La cagada de ayer de los Twittermaster del usuario de Rajoy, jugando al aprendiz de brujo -por más que lo vistan de lagarterana, de hackers y demás cuentos chinos-, aterrorizados ante la proximidad en seguidores de Pablo Iglesias, no indica sino el estado de pánico del PP (y de unos cuantos que no son del PP) ante el avance, no sé si imparable, pero sí veloz y firme, de Podemos.

Ya he dicho en otro lugar y momento que Podemos me da repelús y he expuesto mis razones, tanto en el artículo central como en la respuesta a los comentarios de uno de mis lectores. Y esto, las razones, creo que es la forma correcta de oponerse a Podemos: razonar y pedir razón.
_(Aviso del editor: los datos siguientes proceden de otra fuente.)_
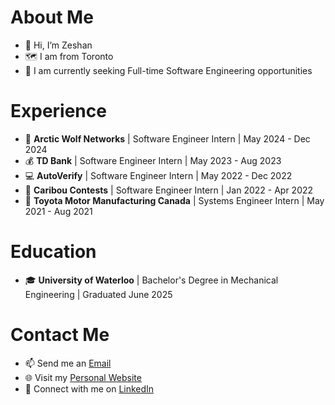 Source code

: # About Me
- 👋 Hi, I’m Zeshan
- 🗺️ I am from Toronto
- 👀 I am currently seeking Full-time Software Engineering opportunities

# Experience
- 🔐 **Arctic Wolf Networks** | Software Engineer Intern | May 2024 - Dec 2024
- 💰 **TD Bank** | Software Engineer Intern | May 2023 - Aug 2023
- 💻 **AutoVerify** | Software Engineer Intern | May 2022 - Dec 2022
- 📝 **Caribou Contests** | Software Engineer Intern | Jan 2022 - Apr 2022
- 🚙 **Toyota Motor Manufacturing Canada** | Systems Engineer Intern | May 2021 - Aug 2021

# Education
- 🎓 **University of Waterloo** | Bachelor's Degree in Mechanical Engineering | Graduated June 2025

# Contact Me
- 📫 Send me an [Email](mailto:zeshan.qureshi@uwaterloo.ca)
- 🌐 Visit my [Personal Website](https://zeshanqureshi.site/)
- 💼 Connect with me on [LinkedIn](https://www.linkedin.com/in/zeshanq/)

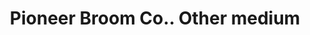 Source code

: ---
doi: 10.7916/D82N6DF8
date_other: '1916'
date_other_textual: '1916'
form: printed ephemera
name:
- Pioneer Broom Co.
object_in_context_url: https://biggert.cul.columbia.edu/items/view/ave_biggert_01645
subject_hierarchical_geographic:
- Amsterdam, New York, United States
subject_name:
- Pioneer Broom Co.
title: Pioneer Broom Co.. Other medium
sort_title: Pioneer Broom Co.. Other medium
call_number: ave_biggert_01645
coordinates:
- 42.95,-74.18333333333334
pid: ave_biggert_01645
identifiers: ave_biggert_01645
permalink: /biggert/ave_biggert_01645/
layout: iiif-image-page
---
Pedir datos, exigir información previa y concreta de todo el proyecto y confrontar toda esa información con los datos generales -y reales- de la economía y de la política.
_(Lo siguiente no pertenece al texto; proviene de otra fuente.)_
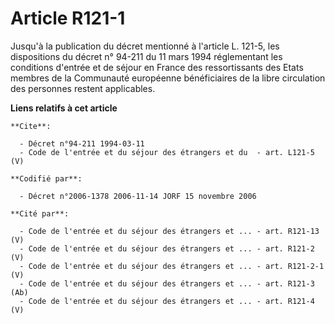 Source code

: # Article R121-1

Jusqu'à la publication du décret mentionné à l'article L. 121-5, les dispositions du décret n° 94-211 du 11 mars 1994
réglementant les conditions d'entrée et de séjour en France des ressortissants des Etats membres de la Communauté européenne
bénéficiaires de la libre circulation des personnes restent applicables.

**Liens relatifs à cet article**

	**Cite**:

	  - Décret n°94-211 1994-03-11
	  - Code de l'entrée et du séjour des étrangers et du  - art. L121-5 (V)

	**Codifié par**:

	  - Décret n°2006-1378 2006-11-14 JORF 15 novembre 2006

	**Cité par**:

	  - Code de l'entrée et du séjour des étrangers et ... - art. R121-13 (V)
	  - Code de l'entrée et du séjour des étrangers et ... - art. R121-2 (V)
	  - Code de l'entrée et du séjour des étrangers et ... - art. R121-2-1 (V)
	  - Code de l'entrée et du séjour des étrangers et ... - art. R121-3 (Ab)
	  - Code de l'entrée et du séjour des étrangers et ... - art. R121-4 (V)
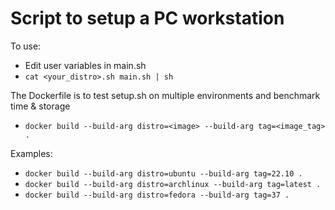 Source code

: # Script to setup a PC workstation

To use:
- Edit user variables in main.sh
- `cat <your_distro>.sh main.sh | sh`

The Dockerfile is to test setup.sh on multiple environments and benchmark time & storage
- `docker build --build-arg distro=<image> --build-arg tag=<image_tag> .`

Examples:
- `docker build --build-arg distro=ubuntu --build-arg tag=22.10 .`
- `docker build --build-arg distro=archlinux --build-arg tag=latest . `
- `docker build --build-arg distro=fedora --build-arg tag=37 .`
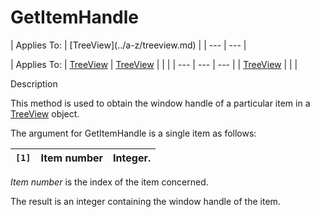 




<h1 class="heading"><span class="name">GetItemHandle</span></h1>
| Applies To: | [TreeView](../a-z/treeview.md) |
| --- | ---  |

| Applies To: | [TreeView](../a-z/treeview.md) | [TreeView](../a-z/treeview.md) |  |  |
| --- | --- | ---  |
| [TreeView](../a-z/treeview.md) |  |  |


Description


This method is used to obtain the window handle of a particular item in a [TreeView](../a-z/treeview.md) object.


The argument for GetItemHandle is a single item as follows:

| `[1]` | Item number | Integer. |
| --- | --- | ---  |


*Item number* is the index of the item concerned.


The result is an integer containing the window handle of the item.



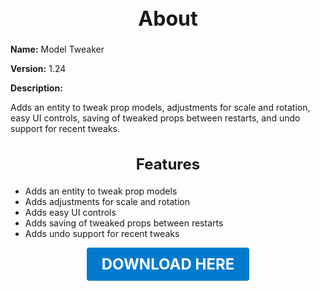 <h1 style="text-align:center; font-size:2rem; font-weight:bold;">About</h1>

**Name:**
Model Tweaker

**Version:**
1.24

**Description:**

Adds an entity to tweak prop models, adjustments for scale and rotation, easy UI controls, saving of tweaked props between restarts, and undo support for recent tweaks.

<h2 style="text-align:center; font-size:1.5rem; font-weight:bold;">Features</h2>

- Adds an entity to tweak prop models
- Adds adjustments for scale and rotation
- Adds easy UI controls
- Adds saving of tweaked props between restarts
- Adds undo support for recent tweaks





<p align="center"><a href="https://github.com/LiliaFramework/Modules/raw/refs/heads/gh-pages/modeltweaker.zip" style="display:inline-block;padding:12px 24px;font-size:1.5rem;font-weight:bold;text-decoration:none;color:#fff;background-color:var(--md-primary-fg-color,#007acc);border-radius:4px;">DOWNLOAD HERE</a></p>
Lo que no sólo no son formas sino que, además, es contraproducente, es intentar sembrar el pánico frente a Podemos y, encima, hacerlo de la manera absolutamente ridícula como está haciendo el PP (y algunos que no son del PP): con comparaciones falaces, críticas ad hominem y chorradas diversas. Ah: y con un proyecto de regeneración democrática que huele a timo antes incluso de estar escrito. Excuso decir después.
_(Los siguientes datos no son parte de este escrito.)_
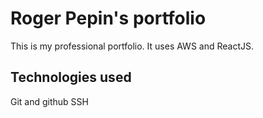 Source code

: # Roger Pepin's portfolio

This is my professional portfolio.  It uses AWS and ReactJS.

## Technologies used

Git and github
SSH
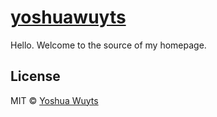 # [yoshuawuyts](yoshuawuyts.com)

Hello. Welcome to the source of my homepage.

## License

MIT © [Yoshua Wuyts](yoshuawuyts.com)
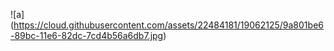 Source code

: 
![a] (https://cloud.githubusercontent.com/assets/22484181/19062125/9a801be6-89bc-11e6-82dc-7cd4b56a6db7.jpg)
Lo de los alcaldes, no tiene nombre. Y, además de atufar a pánico, puede salirles el tiro por la culata. Pero, además, me hace gracia lo fieles que son estos tíos al argumentario; tal parece que carezcan de ideas propias o les impidan, en su caso, exponerlas. ¿Cuántos líderes del PP han repetido casi literalmente lo de que la mayoría es lo que quiere la gente y no lo que se decide en una oficina? Para empezar, uno diría que el 40 por 100 no es lo que quiere la gente, sino 4 de cada 10. Si lo que se decide en una oficina resulta que son 6 de cada 10, me parece que estamos bastante al cabo de la calle.

Cierto es que lo de la oficina habría que limitarlo porque constituye en ocasiones verdaderos fraudes al propio electorado. Me pregunto, por ejemplo, cuántos votantes del PSC profirieron sapos y culebras al ver que sus votos iban a parar a un tripartit (no uno: en puridad fueron dos) del que formaba parte la Izquierda de la señorita Pepis y el independentismo puro y duro. Y no me pregunto -porque sé la respuesta- cuántos votantes del PP orinaron sangre de indignación cuando ese partido dio apoyo, reiteradamente, a la CiU de Pujol. Por tanto, sí que no estaría mal que las alianzas, o la posibilidad de tales, hubieran de ser claramente enunciadas antes, en período electoral, para su validez. Decir, por ejemplo: si el PP llega al gobierno del pueblo, llegado el caso nos coaligaremos con este, con aquel y con el de más allá para impedirlo. Y, obviamente, que este, aquel y el de más allá hicieran lo propio. Eso estaría bien: saber que votas a ese partido pero que podría ser que con ello dieras poder -o el poder- al otro. Ya sabes a qué atenerte.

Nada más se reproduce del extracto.